Tirana Hassan, diretora do gabinete de Resposta a Crises da Amnistia Internacional

Esta perita da organização de direitos humanos avança que “muitos detidos foram libertos nas últimas semanas, incluindo alguns dos que estavam desaparecidos”. “Mas”, ressalva, “isto acontece depois de terem estado longos períodos sob detenção sem qualquer acusação formulada, em alguns casos até dois anos – o que mostra com clareza a necessidade de os responsáveis prestarem contas pelos seus atos e de assegurar o ressarcimento para as vítimas”.

Desde que se tornaram parte envolvida neste conflito, em março de 2015, os EAU têm criado, treinado, equipado ou financiado vários grupos locais de segurança conhecidos como “Cintura de Segurança” e “Forças de Elite”. Têm igualmente firmado alianças com responsáveis das forças de segurança iemenitas, contornando as suas lideranças no Governo do Iémen.

A Amnistia Internacional investigou os casos de 51 homens detidos por estas forças entre março de 2016 e maio de 2018 nas províncias de Aden, Lahj, Abyan, Hadramawt e Shabwa. Na maioria destes casos ocorreram desaparecimentos forçados e 19 dos homens detidos permanecem sem paradeiro conhecido. A organização de direitos humanos entrevistou 75 pessoas no curso desta investigação, incluindo antigos detidos, familiares de pessoas ainda desaparecidas, ativistas e responsáveis governamentais iemenitas.

Familiares dos detidos procuram em vão

As famílias dos detidos descreveram à Amnistia Internacional a sua busca desesperada por informação. Mães, mulheres e irmãs daqueles que foram sujeitos a desaparecimento forçado têm apresentado protestos ao longo de quase dois anos, em gabinetes do Governo e do Ministério Público, departamentos das forças de segurança, prisões e bases da coligação militar envolvida no conflito no Iémen assim como junto de várias entidades e organismos que processam queixas de direitos humanos no país.

“Não fazemos ideia nenhuma onde ele possa estar, só Deus sabe se está vivo. O nosso pai morreu com o coração partido há um mês. Morreu sem saber onde se encontra o filho. Só queremos saber o que aconteceu ao nosso irmão. Para que servem os tribunais afinal? E porque fazem as pessoas desaparecer assim?”

Irmã de um iemenita de 44 anos detidos em Aden em 2016

A irmã de um iemenita de 44 anos, o qual foi detido em Aden nos finais de 2016, testemunhou à Amnistia Internacional: “Não fazemos ideia nenhuma onde possa estar, só Deus sabe se ele está vivo. O nosso pai morreu com o coração partido há um mês. Morreu sem saber onde se encontra o filho”.

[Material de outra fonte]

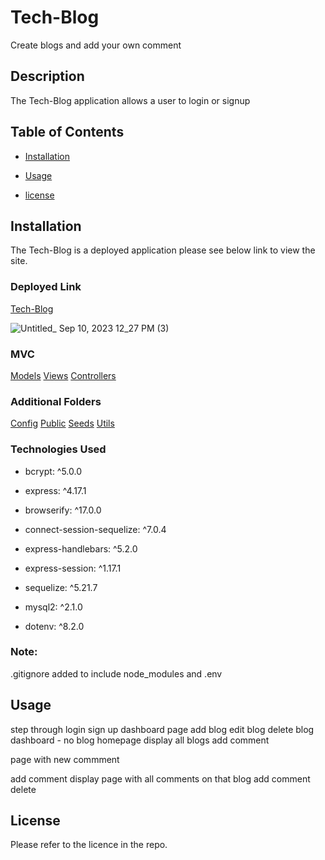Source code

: # Tech-Blog

Create blogs and add your own comment

## Description

The Tech-Blog application allows a user to login or signup

## Table of Contents

- [Installation](#installation)

- [Usage](#usage)

- [license](#license)

## Installation

The Tech-Blog is a deployed application please see below link to view the site.

### Deployed Link

[Tech-Blog](https://understanding-tech-blog-eefe5bbb75c4.herokuapp.com/)

![Untitled_ Sep 10, 2023 12_27 PM (3)](https://github.com/jarrodbb/Tech-Blog/assets/132813348/ef87dec4-997a-4f5c-8ae2-0a2268eebf9d)


### MVC

[Models](https://github.com/jarrodbb/Tech-Blog/tree/main/models)
[Views](https://github.com/jarrodbb/Tech-Blog/tree/main/views)
[Controllers](https://github.com/jarrodbb/Tech-Blog/tree/main/controllers)

### Additional Folders

[Config](https://github.com/jarrodbb/Tech-Blog/tree/main/config)
[Public](https://github.com/jarrodbb/Tech-Blog/tree/main/public)
[Seeds](https://github.com/jarrodbb/Tech-Blog/tree/main/seeds)
[Utils](https://github.com/jarrodbb/Tech-Blog/tree/main/utils)

### Technologies Used

- bcrypt: ^5.0.0

- express: ^4.17.1

- browserify: ^17.0.0

- connect-session-sequelize: ^7.0.4

- express-handlebars: ^5.2.0

- express-session: ^1.17.1

- sequelize: ^5.21.7

- mysql2: ^2.1.0

- dotenv: ^8.2.0

### Note:

.gitignore added to include node_modules and .env

## Usage

step through login 
sign up
dashboard page 
add blog 
edit blog
delete blog
dashboard - no blog 
homepage 
display all blogs 
add comment 

page with new commment 

add comment 
display page with all comments on that blog 
add comment
delete




## License

Please refer to the licence in the repo.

E continuou: “Só queremos saber o que aconteceu ao nosso irmão. Só queremos ouvir-lhe a voz e saber onde está. Se ele fez algo, não há tribunais para o julgar? Pelo menos que o levem a julgamento, que nos deixem visitá-lo. Para que servem os tribunais afinal? E porque fazem as pessoas desaparecer assim?”

Alguns familiares de detidos contaram terem sido abordados por indivíduos que lhes disseram que aqueles por quem procuravam tinham morrido à guarda das forças de segurança. Essa informação foi-lhes recusada quando tentaram confirmá-la junto das lideranças das forças iemenitas apoiadas pelos Emirados Árabes Unidos.

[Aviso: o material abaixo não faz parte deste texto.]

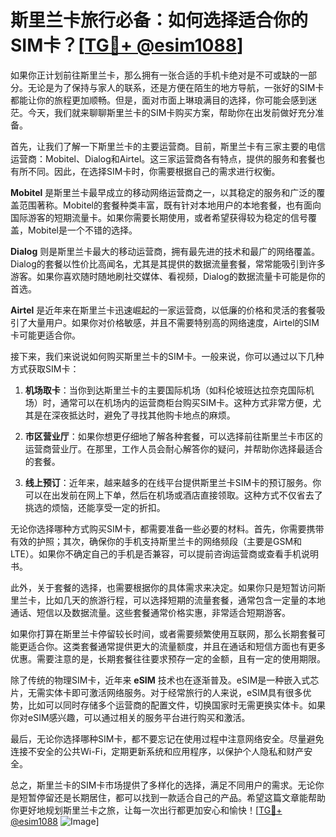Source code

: # 斯里兰卡旅行必备：如何选择适合你的SIM卡？[[TG💪+ @esim1088](https://t.me/s/esim1088)]

如果你正计划前往斯里兰卡，那么拥有一张合适的手机卡绝对是不可或缺的一部分。无论是为了保持与家人的联系，还是方便在陌生的地方导航，一张好的SIM卡都能让你的旅程更加顺畅。但是，面对市面上琳琅满目的选择，你可能会感到迷茫。今天，我们就来聊聊斯里兰卡的SIM卡购买方案，帮助你在出发前做好充分准备。

首先，让我们了解一下斯里兰卡的主要运营商。目前，斯里兰卡有三家主要的电信运营商：Mobitel、Dialog和Airtel。这三家运营商各有特点，提供的服务和套餐也有所不同。因此，在选择SIM卡时，你需要根据自己的需求进行权衡。

**Mobitel** 是斯里兰卡最早成立的移动网络运营商之一，以其稳定的服务和广泛的覆盖范围著称。Mobitel的套餐种类丰富，既有针对本地用户的本地套餐，也有面向国际游客的短期流量卡。如果你需要长期使用，或者希望获得较为稳定的信号覆盖，Mobitel是一个不错的选择。

**Dialog** 则是斯里兰卡最大的移动运营商，拥有最先进的技术和最广的网络覆盖。Dialog的套餐以性价比高闻名，尤其是其提供的数据流量套餐，常常能吸引到许多游客。如果你喜欢随时随地刷社交媒体、看视频，Dialog的数据流量卡可能是你的首选。

**Airtel** 是近年来在斯里兰卡迅速崛起的一家运营商，以低廉的价格和灵活的套餐吸引了大量用户。如果你对价格敏感，并且不需要特别高的网络速度，Airtel的SIM卡可能更适合你。

接下来，我们来说说如何购买斯里兰卡的SIM卡。一般来说，你可以通过以下几种方式获取SIM卡：

1. **机场取卡**：当你到达斯里兰卡的主要国际机场（如科伦坡班达拉奈克国际机场）时，通常可以在机场内的运营商柜台购买SIM卡。这种方式非常方便，尤其是在深夜抵达时，避免了寻找其他购卡地点的麻烦。

2. **市区营业厅**：如果你想更仔细地了解各种套餐，可以选择前往斯里兰卡市区的运营商营业厅。在那里，工作人员会耐心解答你的疑问，并帮助你选择最适合的套餐。

3. **线上预订**：近年来，越来越多的在线平台提供斯里兰卡SIM卡的预订服务。你可以在出发前在网上下单，然后在机场或酒店直接领取。这种方式不仅省去了挑选的烦恼，还能享受一定的折扣。

无论你选择哪种方式购买SIM卡，都需要准备一些必要的材料。首先，你需要携带有效的护照；其次，确保你的手机支持斯里兰卡的网络频段（主要是GSM和LTE）。如果你不确定自己的手机是否兼容，可以提前咨询运营商或查看手机说明书。

此外，关于套餐的选择，也需要根据你的具体需求来决定。如果你只是短暂访问斯里兰卡，比如几天的旅游行程，可以选择短期的流量套餐，通常包含一定量的本地通话、短信以及数据流量。这些套餐通常价格实惠，非常适合短期游客。

如果你打算在斯里兰卡停留较长时间，或者需要频繁使用互联网，那么长期套餐可能更适合你。这类套餐通常提供更大的流量额度，并且在通话和短信方面也有更多优惠。需要注意的是，长期套餐往往要求预存一定的金额，且有一定的使用期限。

除了传统的物理SIM卡，近年来 **eSIM** 技术也在逐渐普及。eSIM是一种嵌入式芯片，无需实体卡即可激活网络服务。对于经常旅行的人来说，eSIM具有很多优势，比如可以同时存储多个运营商的配置文件，切换国家时无需更换实体卡。如果你对eSIM感兴趣，可以通过相关的服务平台进行购买和激活。

最后，无论你选择哪种SIM卡，都不要忘记在使用过程中注意网络安全。尽量避免连接不安全的公共Wi-Fi，定期更新系统和应用程序，以保护个人隐私和财产安全。

总之，斯里兰卡的SIM卡市场提供了多样化的选择，满足不同用户的需求。无论你是短暂停留还是长期居住，都可以找到一款适合自己的产品。希望这篇文章能帮助你更好地规划斯里兰卡之旅，让每一次出行都更加安心和愉快！[[TG💪+ @esim1088](https://t.me/s/esim1088) ![Image](https://i.postimg.cc/4NQfJmqS/Snipaste-2025-05-13-00-14-12.png)]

“Se apenas nos confirmassem que o meu irmão está vivo, se apenas nos deixassem vê-lo – é tudo o que queremos. Mas não conseguimos que nos confirmem nada. A minha mãe morre centenas de vezes todos os dias. Eles não entendem o que estamos a passar”, explicou a irmã de um outro detido, sujeito a desaparecimento forçado desde que foi levado em setembro de 2016 e sobre o qual há numerosos relatos de que estará entre as pessoas que morreram à guarda das forças de segurança.

© DR / Famílias protestam contra as detenções ilegais à porta do complexo do Palácio Presidencial em Aden, junho de 2018

Tortura de detidos pelas forças apoiadas pelos EAU

O relatório God only knows if he’s alive” documenta o uso generalizado de tortura e de outros maus-tratos em centros de detenção iemenitas e dos Emirados Árabes Unidos em território do Sul do Iémen.

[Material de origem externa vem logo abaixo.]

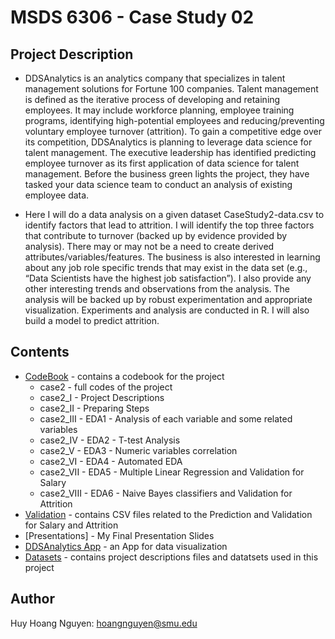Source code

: # MSDS 6306 - Case Study 02

## Project Description

- DDSAnalytics is an analytics company that specializes in talent management solutions for Fortune 100 companies. Talent management is defined as the iterative process of developing and retaining employees. It may include workforce planning, employee training programs, identifying high-potential employees and reducing/preventing voluntary employee turnover (attrition). To gain a competitive edge over its competition, DDSAnalytics is planning to leverage data science for talent management. The executive leadership has identified predicting employee turnover as its first application of data science for talent management. Before the business green lights the project, they have tasked your data science team to conduct an analysis of existing employee data.   

- Here I will do a data analysis on a given dataset CaseStudy2-data.csv  to identify factors that lead to attrition.  I will identify the top three factors that contribute to turnover (backed up by evidence provided by analysis). There may or may not be a need to create derived attributes/variables/features. The business is also interested in learning about any job role specific trends that may exist in the data set (e.g., “Data Scientists have the highest job satisfaction”). I also provide any other interesting trends and observations from the analysis. The analysis will be backed up by robust experimentation and appropriate visualization. Experiments and analysis  are conducted in R. I will also build a model to predict attrition.   


## Contents
* [CodeBook] - contains a codebook for the project   
  - case2 - full codes of the project  
  - case2_I - Project Descriptions  
  - case2_II - Preparing Steps  
  - case2_III - EDA1 - Analysis of each variable and some related variables   
  - case2_IV - EDA2 - T-test Analysis   
  - case2_V - EDA3 - Numeric variables correlation  
  - case2_VI - EDA4 - Automated EDA  
  - case2_VII - EDA5 - Multiple Linear Regression and Validation for Salary  
  - case2_VIII - EDA6 - Naive Bayes classifiers and Validation for Attrition 
* [Validation] - contains CSV files related to the Prediction and Validation for Salary and Attrition  
* [Presentations] - My Final Presentation Slides 
* [DDSAnalytics App] - an App for data visualization 
* [Datasets] - contains project descriptions files and datatsets used in this project 

## Author  
Huy Hoang Nguyen: hoangnguyen@smu.edu 

[CodeBook]: <https://github.com/hnguye01/6306two/tree/master/Codes>  
[Validation]: <https://github.com/hnguye01/6306two/tree/master/Validation%20>
[DDSAnalytics App]: < https://hnguye01.shinyapps.io/DDSAnalyticsApp/>
[Datasets]: <https://github.com/hnguye01/6306two/tree/master/Datasets>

Antigos detidos e pessoas que permanecem em detenção assim como familiares fizeram descrições horríveis dos abusos cometidos, incluindo espancamentos, o recurso a choques elétricos e a violência sexual. Uma das testemunhas reportou ter visto um outro detido a ser levado num saco para transporte de cadáveres após ter sido repetidamente torturado.

“Vi coisas que não quero ver nunca mais. Naquele lugar, nem sequer se vê o Sol”, recordou um antigo detido, que esteve encarcerado em Waddah Hall, um infame centro de detenção informal localizado na província de Aden e que está sob a tutela de uma unidade local de antiterrorismo. Esta testemunha contou ainda: “Eles acusavam-me de tudo e mais alguma coisa. Começaram a espancar-me… E um dia libertaram-me, já de noite, e disseram-me que me tinham confundido com outra pessoa – ‘Foi um caso de erro de identidade, desculpe’. Foi como se não me tivessem feito nada, depois de todo o sofrimento pelo qual passei com os choques elétricos”.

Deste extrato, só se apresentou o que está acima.